### [TASK TO CARRY OUT]
The whole set of entries is to be restated word for word.

### [RECORDS FOR THIS EXERCISE]
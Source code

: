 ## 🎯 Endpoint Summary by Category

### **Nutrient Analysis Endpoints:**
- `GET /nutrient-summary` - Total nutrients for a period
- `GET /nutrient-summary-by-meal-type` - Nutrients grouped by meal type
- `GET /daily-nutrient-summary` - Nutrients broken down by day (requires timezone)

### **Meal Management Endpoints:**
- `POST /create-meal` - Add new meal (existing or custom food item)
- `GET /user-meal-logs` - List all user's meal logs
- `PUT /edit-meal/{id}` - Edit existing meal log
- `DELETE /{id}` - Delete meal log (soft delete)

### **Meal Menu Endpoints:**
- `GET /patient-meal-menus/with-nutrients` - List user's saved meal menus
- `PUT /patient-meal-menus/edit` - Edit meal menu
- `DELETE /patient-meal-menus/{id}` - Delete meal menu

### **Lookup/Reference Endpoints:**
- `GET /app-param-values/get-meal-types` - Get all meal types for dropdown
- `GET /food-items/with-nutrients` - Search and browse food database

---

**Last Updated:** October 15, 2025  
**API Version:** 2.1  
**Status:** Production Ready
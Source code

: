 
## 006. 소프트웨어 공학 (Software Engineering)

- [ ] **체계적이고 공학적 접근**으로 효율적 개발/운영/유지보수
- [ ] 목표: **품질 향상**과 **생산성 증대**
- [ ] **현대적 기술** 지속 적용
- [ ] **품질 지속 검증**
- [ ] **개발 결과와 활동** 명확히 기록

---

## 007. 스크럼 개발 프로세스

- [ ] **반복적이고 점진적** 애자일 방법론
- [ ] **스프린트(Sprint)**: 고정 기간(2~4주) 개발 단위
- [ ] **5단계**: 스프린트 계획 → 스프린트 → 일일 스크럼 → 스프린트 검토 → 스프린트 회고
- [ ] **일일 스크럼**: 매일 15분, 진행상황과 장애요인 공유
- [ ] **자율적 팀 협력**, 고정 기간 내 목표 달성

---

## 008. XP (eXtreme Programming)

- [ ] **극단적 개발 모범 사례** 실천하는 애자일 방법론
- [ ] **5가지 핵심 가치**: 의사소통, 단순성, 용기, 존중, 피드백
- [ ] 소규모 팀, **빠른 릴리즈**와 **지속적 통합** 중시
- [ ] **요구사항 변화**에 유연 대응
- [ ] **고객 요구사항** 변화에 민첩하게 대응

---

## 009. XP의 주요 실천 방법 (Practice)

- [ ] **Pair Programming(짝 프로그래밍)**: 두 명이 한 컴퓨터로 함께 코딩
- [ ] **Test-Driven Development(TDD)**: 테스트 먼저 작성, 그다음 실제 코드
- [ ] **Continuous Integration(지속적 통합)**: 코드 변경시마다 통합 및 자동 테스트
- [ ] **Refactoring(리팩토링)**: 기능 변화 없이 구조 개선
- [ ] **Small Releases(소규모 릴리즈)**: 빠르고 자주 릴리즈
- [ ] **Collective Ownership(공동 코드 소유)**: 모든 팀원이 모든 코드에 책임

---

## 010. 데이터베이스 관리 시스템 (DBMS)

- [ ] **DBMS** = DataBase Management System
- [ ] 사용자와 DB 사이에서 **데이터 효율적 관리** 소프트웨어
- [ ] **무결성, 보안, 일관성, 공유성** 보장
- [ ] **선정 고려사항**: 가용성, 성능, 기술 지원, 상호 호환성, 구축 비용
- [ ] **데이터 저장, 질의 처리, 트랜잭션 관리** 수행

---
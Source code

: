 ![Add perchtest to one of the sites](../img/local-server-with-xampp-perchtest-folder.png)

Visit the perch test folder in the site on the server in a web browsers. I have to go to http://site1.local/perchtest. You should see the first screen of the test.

### [RESULT OF THIS TASK]
Source code

: ## 🎯 Endpoint Summary by Category

### **Nutrient Analysis Endpoints:**
- `GET /nutrient-summary` - Total nutrients for a period
- `GET /nutrient-summary-by-meal-type` - Nutrients grouped by meal type
- `GET /daily-nutrient-summary` - Nutrients broken down by day (requires timezone)

### **Meal Management Endpoints:**
- `POST /create-meal` - Add new meal (existing or custom food item)
- `GET /user-meal-logs` - List all user's meal logs
- `PUT /edit-meal/{id}` - Edit existing meal log
- `DELETE /{id}` - Delete meal log (soft delete)

### **Meal Menu Endpoints:**
- `GET /patient-meal-menus/with-nutrients` - List user's saved meal menus
- `PUT /patient-meal-menus/edit` - Edit meal menu
- `DELETE /patient-meal-menus/{id}` - Delete meal menu

### **Lookup/Reference Endpoints:**
- `GET /app-param-values/get-meal-types` - Get all meal types for dropdown
- `GET /food-items/with-nutrients` - Search and browse food database

---

**Last Updated:** October 15, 2025  
**API Version:** 2.1  
**Status:** Production Ready
Source code

: 
## 006. 소프트웨어 공학 (Software Engineering)

- [ ] **체계적이고 공학적 접근**으로 효율적 개발/운영/유지보수
- [ ] 목표: **품질 향상**과 **생산성 증대**
- [ ] **현대적 기술** 지속 적용
- [ ] **품질 지속 검증**
- [ ] **개발 결과와 활동** 명확히 기록

---

## 007. 스크럼 개발 프로세스

- [ ] **반복적이고 점진적** 애자일 방법론
- [ ] **스프린트(Sprint)**: 고정 기간(2~4주) 개발 단위
- [ ] **5단계**: 스프린트 계획 → 스프린트 → 일일 스크럼 → 스프린트 검토 → 스프린트 회고
- [ ] **일일 스크럼**: 매일 15분, 진행상황과 장애요인 공유
- [ ] **자율적 팀 협력**, 고정 기간 내 목표 달성

---

## 008. XP (eXtreme Programming)

- [ ] **극단적 개발 모범 사례** 실천하는 애자일 방법론
- [ ] **5가지 핵심 가치**: 의사소통, 단순성, 용기, 존중, 피드백
- [ ] 소규모 팀, **빠른 릴리즈**와 **지속적 통합** 중시
- [ ] **요구사항 변화**에 유연 대응
- [ ] **고객 요구사항** 변화에 민첩하게 대응

---

## 009. XP의 주요 실천 방법 (Practice)

- [ ] **Pair Programming(짝 프로그래밍)**: 두 명이 한 컴퓨터로 함께 코딩
- [ ] **Test-Driven Development(TDD)**: 테스트 먼저 작성, 그다음 실제 코드
- [ ] **Continuous Integration(지속적 통합)**: 코드 변경시마다 통합 및 자동 테스트
- [ ] **Refactoring(리팩토링)**: 기능 변화 없이 구조 개선
- [ ] **Small Releases(소규모 릴리즈)**: 빠르고 자주 릴리즈
- [ ] **Collective Ownership(공동 코드 소유)**: 모든 팀원이 모든 코드에 책임

---

## 010. 데이터베이스 관리 시스템 (DBMS)

- [ ] **DBMS** = DataBase Management System
- [ ] 사용자와 DB 사이에서 **데이터 효율적 관리** 소프트웨어
- [ ] **무결성, 보안, 일관성, 공유성** 보장
- [ ] **선정 고려사항**: 가용성, 성능, 기술 지원, 상호 호환성, 구축 비용
- [ ] **데이터 저장, 질의 처리, 트랜잭션 관리** 수행

---
Source code

: ![Add perchtest to one of the sites](../img/local-server-with-xampp-perchtest-folder.png)

Visit the perch test folder in the site on the server in a web browsers. I have to go to http://site1.local/perchtest. You should see the first screen of the test.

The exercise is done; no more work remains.